A method and a device for determining the two-dimensional positional coordinates of a target object are known from EP 0 481 278 A1. The device comprises a laser distance measuring means, a camera means, a reference means and a control means. The laser distance measuring means has a transmission element that emits a laser beam, and a receiver that receives a laser beam at least partially reflected on the target object as reception beam. The reference means has a first and second axis arranged perpendicular to each other and spanning an internal coordinate system; a third axis of the coordinate system runs perpendicular to the first and second axis through the intersection of the axes. The device also includes an angle measuring means for determining an azimuth angle. The target object is sighted precisely through the camera means while the target axis of the laser distance measuring means and the sighting axis of the camera means are aligned to the target object. The laser distance measurement is performed by the laser distance measuring means and the azimuth angle is determined by the angle measuring means. The two-dimensional spatial coordinates are calculated from the distance value and the azimuth angle.
The known device for determining the positional coordinates of a target object has the disadvantage that at least one angle measuring means is needed, which increases the complexity and cost of the apparatus for determining the positional coordinates. In addition, the laser beam for laser distance measurement and angle measurement must be precisely aligned to the target object.

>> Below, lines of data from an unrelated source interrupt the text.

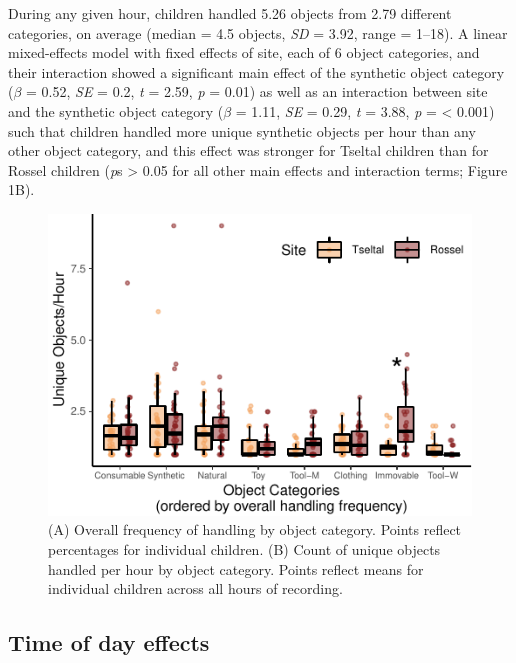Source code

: \documentclass[10pt, letterpaper]{article}
\newenvironment{CodeChunk}{}{}
\begin{document}
During any given hour, children handled 5.26 objects from 2.79 different
categories, on average (median = 4.5 objects, \emph{SD} = 3.92, range =
1--18). A linear mixed-effects model with fixed effects of site, each of
6 object categories, and their interaction showed a significant main
effect of the synthetic object category (\(\beta\) = 0.52, \emph{SE} =
0.2, \emph{t} = 2.59, \emph{p} = 0.01) as well as an interaction between
site and the synthetic object category (\(\beta\) = 1.11, \emph{SE} =
0.29, \emph{t} = 3.88, \emph{p} = \textless{} 0.001) such that children
handled more unique synthetic objects per hour than any other object
category, and this effect was stronger for Tseltal children than for
Rossel children (\emph{p}s \textgreater{} 0.05 for all other main
effects and interaction terms; Figure 1B).

\begin{CodeChunk}
\begin{figure}[!ht]

{\centering \includegraphics{figs/overall-stats-fig-1} 

}

\caption[(A) Overall frequency of handling by object category]{(A) Overall frequency of handling by object category. Points reflect percentages for individual children. (B) Count of unique objects handled per hour by object category. Points reflect means for individual children across all hours of recording.}\label{fig:overall-stats-fig}
\end{figure}
\end{CodeChunk}

\hypertarget{time-of-day-effects}{%
\subsection{Time of day effects}\label{time-of-day-effects}}
\end{document}
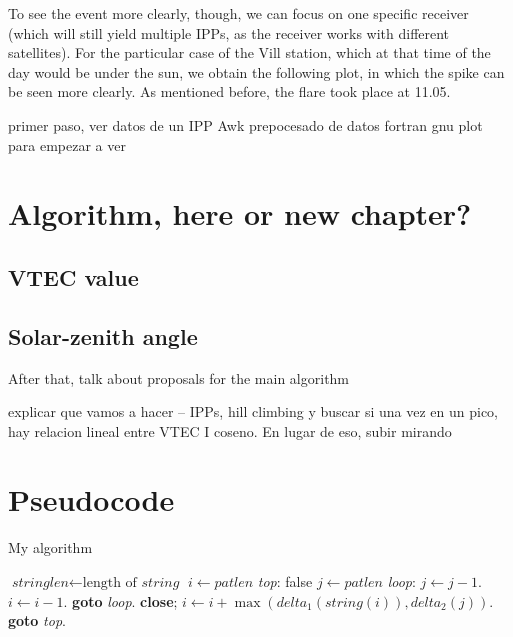 To see the event more clearly, though, we can focus on one specific receiver (which will still yield multiple IPPs, as the receiver works with different satellites). For the particular case of the Vill station, which at that time of the day would be under the sun, we obtain the following plot, in which the spike can be seen more clearly. As mentioned before, the flare took place at 11.05.


primer paso, ver datos de un IPP
Awk prepocesado de datos
fortran
gnu plot para empezar a ver



\section{Algorithm, here or new chapter?}

\subsection{VTEC value}

\subsection{Solar-zenith angle}









After that, talk about proposals for the main algorithm

explicar que vamos a hacer – IPPs, hill climbing y buscar si una vez en un pico, hay relacion lineal entre VTEC I coseno. En lugar de eso, subir mirando






\section{Pseudocode}

\begin{algorithm}
	\caption{My algorithm}\label{euclid}
	\begin{algorithmic}[1]
		\State $\textit{stringlen} \gets \text{length of }\textit{string}$
		\State $i \gets \textit{patlen}$
		\BState \emph{top}:
		 \Return false
		\EndIf
		\State $j \gets \textit{patlen}$
		\BState \emph{loop}:
		\State $j \gets j-1$.
		\State $i \gets i-1$.
		\State \textbf{goto} \emph{loop}.
		\State \textbf{close};
		\EndIf
		\State $i \gets i+\max(\textit{delta}_1(\textit{string}(i)),\textit{delta}_2(j))$.
		\State \textbf{goto} \emph{top}.
		\EndProcedure
	\end{algorithmic}
\end{algorithm}

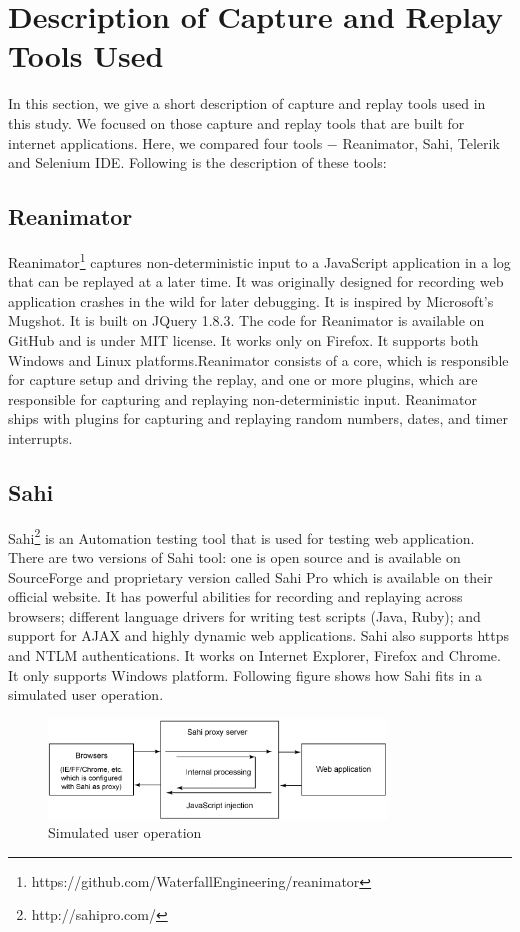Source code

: \documentclass[12pt,journal]{IEEEtran}
\begin{document}
\section{Description of Capture and Replay Tools Used}
In this section, we give a short description of capture and replay tools used in this study. We focused on those capture and replay tools that are built for internet applications. Here, we compared four tools $-$ Reanimator, Sahi, Telerik and Selenium IDE. Following is the description of these tools:
\subsection{Reanimator}
Reanimator\footnote{https://github.com/WaterfallEngineering/reanimator} captures non-deterministic input to a JavaScript application in a log that can be replayed at a later time. It was originally designed for recording web application crashes in the wild for later debugging. It is inspired by Microsoft’s Mugshot. It is built on JQuery 1.8.3. The code for Reanimator is available on GitHub and is under MIT license. It works only on Firefox. It supports both Windows and Linux platforms.Reanimator consists of a core, which is responsible for capture setup and driving the replay, and one or more plugins, which are responsible for capturing and replaying non-deterministic input. Reanimator ships with plugins for capturing and replaying random numbers, dates, and timer interrupts. 

\subsection{Sahi}
Sahi\footnote{http://sahipro.com/} is an Automation testing tool that is used for testing web application. There are two versions of Sahi tool: one is open source and is available on SourceForge and proprietary version called Sahi Pro which is available on their official website. It has powerful abilities for recording and replaying across browsers; different language drivers for writing test scripts (Java, Ruby); and support for AJAX and highly dynamic web applications. Sahi also supports https and NTLM authentications. It works on Internet Explorer, Firefox and Chrome. It only supports Windows platform. Following figure shows how Sahi fits in a simulated user operation.
\begin{figure}[h!]
 \hfill\includegraphics[width=9cm]{figures/sahi.PNG}\hspace*{\fill}
 \caption{Simulated user operation}
 \label{fig}
\end{figure}
\end{document}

PRESENTATION OF THE INVENTION

The object of the present invention is to develop a method for determining the two-dimensional positional coordinates of a target object that is suitable for interior use and determines the positional coordinates with little effort for the operator. In addition, a suitable device for the invention's method is to be developed for determining the two-dimensional locational coordinates of a target object.
This object is achieved in the aforementioned method for determining the two-dimensional positional coordinates of a target object according to the invention by the features of the independent claim 1 and in the aforementioned device for determining two-dimensional positional coordinates of a target object by the features of the independent claim 6. Advantageous further developments are indicated in the dependent claims.
According to the invention, the method for determining the positional coordinates of a target object in a measurement plane in two dimensions comprises the steps of:

- a target means with a reflector element is positioned on the target object,
- a laser beam is emitted by a transmission element of a laser means along a propagation direction substantially parallel to the measurement plane to the target means,
- at least a part of the laser beam is partly reflected at the reflector element,
- an image of the target means with the at least partially reflected laser beam as light reflex is received by a camera means, wherein the viewing direction of the camera means is inclined at an elevation angle to the measurement plane,
- a focus of the light reflex is determined in the image of the target means,
- a first and second distance are calculated from a focal length of the camera means, the elevation angle and a first and second image coordinate of the focus of the light reflex in the coordinate system of the camera means, and
- the positional coordinates of the target object are calculated from the first and the second distance.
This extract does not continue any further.